• _Required work_:
Please return every line of the records that contains the word "tokens".

Dataset entries:
= Beginning of Section =
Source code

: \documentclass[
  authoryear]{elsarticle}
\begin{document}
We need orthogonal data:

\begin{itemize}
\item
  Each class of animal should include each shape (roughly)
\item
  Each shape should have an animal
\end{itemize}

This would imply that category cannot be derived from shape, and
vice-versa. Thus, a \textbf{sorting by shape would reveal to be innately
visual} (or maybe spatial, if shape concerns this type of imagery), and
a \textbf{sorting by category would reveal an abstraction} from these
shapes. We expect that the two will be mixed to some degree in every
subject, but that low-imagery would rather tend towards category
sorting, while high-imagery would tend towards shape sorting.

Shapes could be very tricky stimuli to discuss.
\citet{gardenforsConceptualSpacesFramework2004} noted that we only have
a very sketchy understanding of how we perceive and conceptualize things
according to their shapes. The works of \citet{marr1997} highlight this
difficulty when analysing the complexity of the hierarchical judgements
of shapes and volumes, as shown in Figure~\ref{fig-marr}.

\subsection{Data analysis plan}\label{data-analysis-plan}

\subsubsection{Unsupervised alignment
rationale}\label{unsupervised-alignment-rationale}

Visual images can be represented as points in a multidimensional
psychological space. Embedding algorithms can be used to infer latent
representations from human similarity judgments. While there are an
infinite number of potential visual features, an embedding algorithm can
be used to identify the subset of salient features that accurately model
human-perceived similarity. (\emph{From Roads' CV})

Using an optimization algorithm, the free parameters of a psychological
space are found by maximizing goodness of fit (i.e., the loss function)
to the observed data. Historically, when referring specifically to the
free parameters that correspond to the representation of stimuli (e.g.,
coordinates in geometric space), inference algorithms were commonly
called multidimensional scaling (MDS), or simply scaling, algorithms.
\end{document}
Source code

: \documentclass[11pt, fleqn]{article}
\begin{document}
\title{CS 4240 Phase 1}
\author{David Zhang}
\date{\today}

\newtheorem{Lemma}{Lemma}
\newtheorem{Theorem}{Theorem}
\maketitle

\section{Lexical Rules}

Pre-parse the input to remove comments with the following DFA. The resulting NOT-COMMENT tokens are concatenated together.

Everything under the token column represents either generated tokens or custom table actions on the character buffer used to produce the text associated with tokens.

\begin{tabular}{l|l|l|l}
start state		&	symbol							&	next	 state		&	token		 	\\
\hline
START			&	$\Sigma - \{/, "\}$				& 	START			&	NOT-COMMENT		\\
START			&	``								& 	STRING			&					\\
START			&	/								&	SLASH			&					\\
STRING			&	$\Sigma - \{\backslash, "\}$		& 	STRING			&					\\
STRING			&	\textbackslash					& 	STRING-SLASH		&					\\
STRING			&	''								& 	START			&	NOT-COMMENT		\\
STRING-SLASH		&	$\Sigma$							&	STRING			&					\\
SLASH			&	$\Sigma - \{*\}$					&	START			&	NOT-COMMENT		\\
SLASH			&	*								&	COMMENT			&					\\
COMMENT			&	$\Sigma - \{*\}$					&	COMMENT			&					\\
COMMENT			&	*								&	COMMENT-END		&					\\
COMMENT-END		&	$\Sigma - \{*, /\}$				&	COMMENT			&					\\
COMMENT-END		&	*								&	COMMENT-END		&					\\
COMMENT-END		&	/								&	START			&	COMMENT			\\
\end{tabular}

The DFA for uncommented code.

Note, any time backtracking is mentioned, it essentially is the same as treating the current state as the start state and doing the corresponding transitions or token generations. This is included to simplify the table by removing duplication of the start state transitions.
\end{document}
= End of Section =
= Beginning of Section =
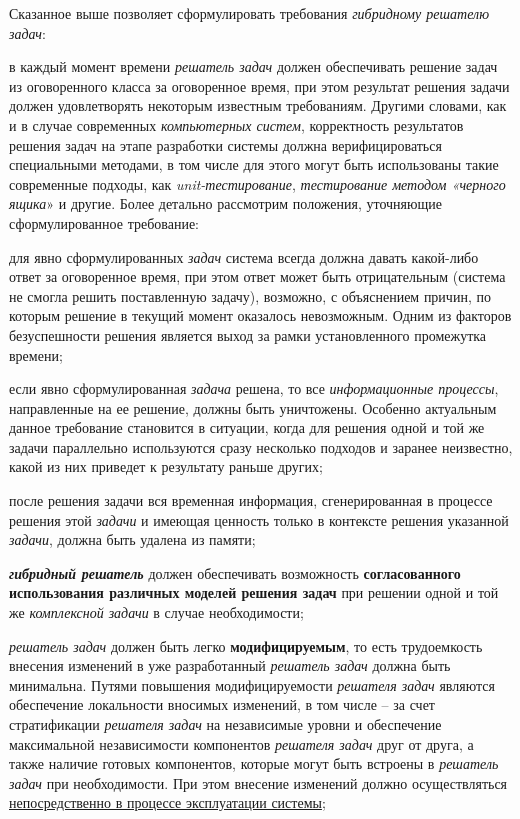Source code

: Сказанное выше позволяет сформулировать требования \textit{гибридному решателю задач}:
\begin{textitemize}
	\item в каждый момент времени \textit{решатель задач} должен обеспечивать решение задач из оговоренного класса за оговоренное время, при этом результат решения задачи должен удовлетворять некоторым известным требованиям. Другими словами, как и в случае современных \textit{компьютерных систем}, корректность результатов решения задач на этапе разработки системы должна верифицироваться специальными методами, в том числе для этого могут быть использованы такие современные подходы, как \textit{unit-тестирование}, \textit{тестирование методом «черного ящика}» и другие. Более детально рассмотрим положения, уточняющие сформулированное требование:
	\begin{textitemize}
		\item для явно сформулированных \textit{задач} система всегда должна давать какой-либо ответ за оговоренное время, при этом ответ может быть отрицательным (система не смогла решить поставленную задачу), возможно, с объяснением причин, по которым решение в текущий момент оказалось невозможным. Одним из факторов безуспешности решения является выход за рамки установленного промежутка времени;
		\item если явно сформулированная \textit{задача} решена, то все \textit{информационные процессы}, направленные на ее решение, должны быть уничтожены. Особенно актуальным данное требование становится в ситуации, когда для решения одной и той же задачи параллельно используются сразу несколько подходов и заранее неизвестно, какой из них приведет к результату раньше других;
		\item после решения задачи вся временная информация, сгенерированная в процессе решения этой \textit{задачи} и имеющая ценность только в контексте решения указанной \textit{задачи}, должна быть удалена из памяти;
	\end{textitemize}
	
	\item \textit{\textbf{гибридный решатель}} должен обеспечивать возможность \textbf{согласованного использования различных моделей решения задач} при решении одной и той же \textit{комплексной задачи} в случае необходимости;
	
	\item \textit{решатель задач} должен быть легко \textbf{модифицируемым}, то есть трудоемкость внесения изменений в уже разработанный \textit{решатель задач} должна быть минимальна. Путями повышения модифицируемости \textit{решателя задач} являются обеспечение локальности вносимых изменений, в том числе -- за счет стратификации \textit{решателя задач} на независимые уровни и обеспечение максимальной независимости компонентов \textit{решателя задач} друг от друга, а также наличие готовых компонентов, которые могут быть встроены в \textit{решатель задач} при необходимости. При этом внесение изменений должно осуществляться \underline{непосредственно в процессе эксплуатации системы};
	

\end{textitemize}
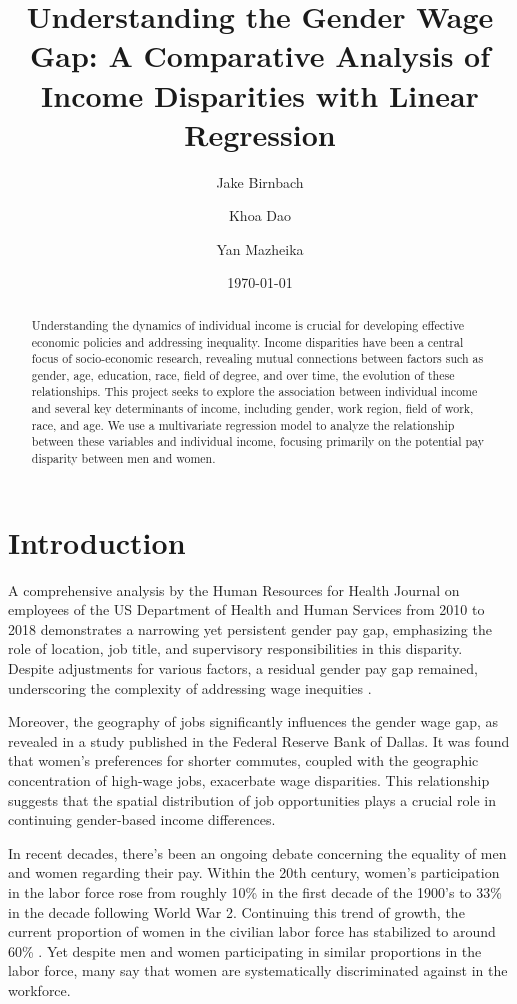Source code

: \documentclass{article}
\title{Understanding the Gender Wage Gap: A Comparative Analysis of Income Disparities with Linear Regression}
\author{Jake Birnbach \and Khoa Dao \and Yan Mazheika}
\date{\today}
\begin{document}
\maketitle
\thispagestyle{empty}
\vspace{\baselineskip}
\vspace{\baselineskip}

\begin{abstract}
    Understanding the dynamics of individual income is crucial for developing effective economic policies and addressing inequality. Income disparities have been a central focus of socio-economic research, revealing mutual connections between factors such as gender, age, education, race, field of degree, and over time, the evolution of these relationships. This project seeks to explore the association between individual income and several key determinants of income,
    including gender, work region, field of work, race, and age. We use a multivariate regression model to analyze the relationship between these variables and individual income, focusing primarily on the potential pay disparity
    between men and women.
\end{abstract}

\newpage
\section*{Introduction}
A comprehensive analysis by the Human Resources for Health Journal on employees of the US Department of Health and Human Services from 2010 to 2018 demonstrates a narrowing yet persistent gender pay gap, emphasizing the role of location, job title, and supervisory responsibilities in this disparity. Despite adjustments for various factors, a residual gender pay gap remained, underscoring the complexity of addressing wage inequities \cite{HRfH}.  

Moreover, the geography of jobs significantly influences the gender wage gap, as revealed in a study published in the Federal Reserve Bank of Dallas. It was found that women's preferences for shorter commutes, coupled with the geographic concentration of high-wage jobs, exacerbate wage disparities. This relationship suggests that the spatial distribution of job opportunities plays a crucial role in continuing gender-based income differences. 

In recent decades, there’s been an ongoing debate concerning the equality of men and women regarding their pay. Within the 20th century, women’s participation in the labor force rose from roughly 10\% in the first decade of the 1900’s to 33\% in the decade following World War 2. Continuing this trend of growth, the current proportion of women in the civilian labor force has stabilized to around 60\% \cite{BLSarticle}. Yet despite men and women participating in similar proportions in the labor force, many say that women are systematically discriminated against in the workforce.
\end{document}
= End of Section =
= Beginning of Section =
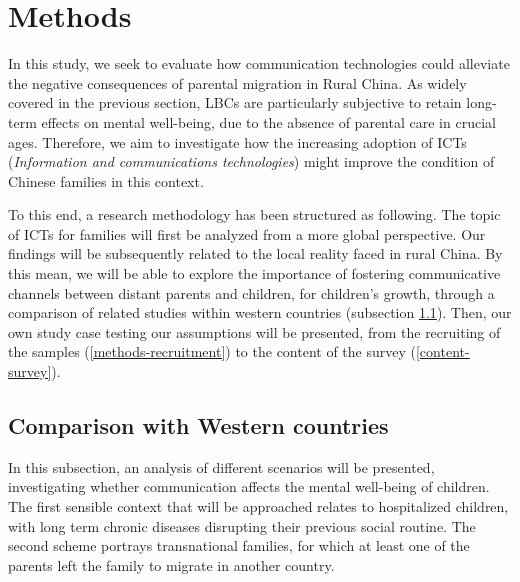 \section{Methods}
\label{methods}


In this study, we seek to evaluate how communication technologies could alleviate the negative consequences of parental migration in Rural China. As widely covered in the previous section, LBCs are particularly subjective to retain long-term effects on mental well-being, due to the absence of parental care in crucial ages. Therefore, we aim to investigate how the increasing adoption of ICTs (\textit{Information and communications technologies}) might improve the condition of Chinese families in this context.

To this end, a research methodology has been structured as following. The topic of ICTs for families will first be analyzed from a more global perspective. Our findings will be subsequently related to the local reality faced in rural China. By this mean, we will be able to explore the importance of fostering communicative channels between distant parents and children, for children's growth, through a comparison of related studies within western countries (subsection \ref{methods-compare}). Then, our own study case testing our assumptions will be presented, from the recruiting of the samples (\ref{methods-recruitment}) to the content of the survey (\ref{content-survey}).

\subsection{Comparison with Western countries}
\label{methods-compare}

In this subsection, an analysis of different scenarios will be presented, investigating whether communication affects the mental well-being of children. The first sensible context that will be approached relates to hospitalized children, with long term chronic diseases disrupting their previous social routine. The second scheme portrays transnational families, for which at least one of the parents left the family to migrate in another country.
= End of Section =
• _Response to the task_:
Pre-parse the input to remove comments with the following DFA. The resulting NOT-COMMENT tokens are concatenated together.
Everything under the token column represents either generated tokens or custom table actions on the character buffer used to produce the text associated with tokens.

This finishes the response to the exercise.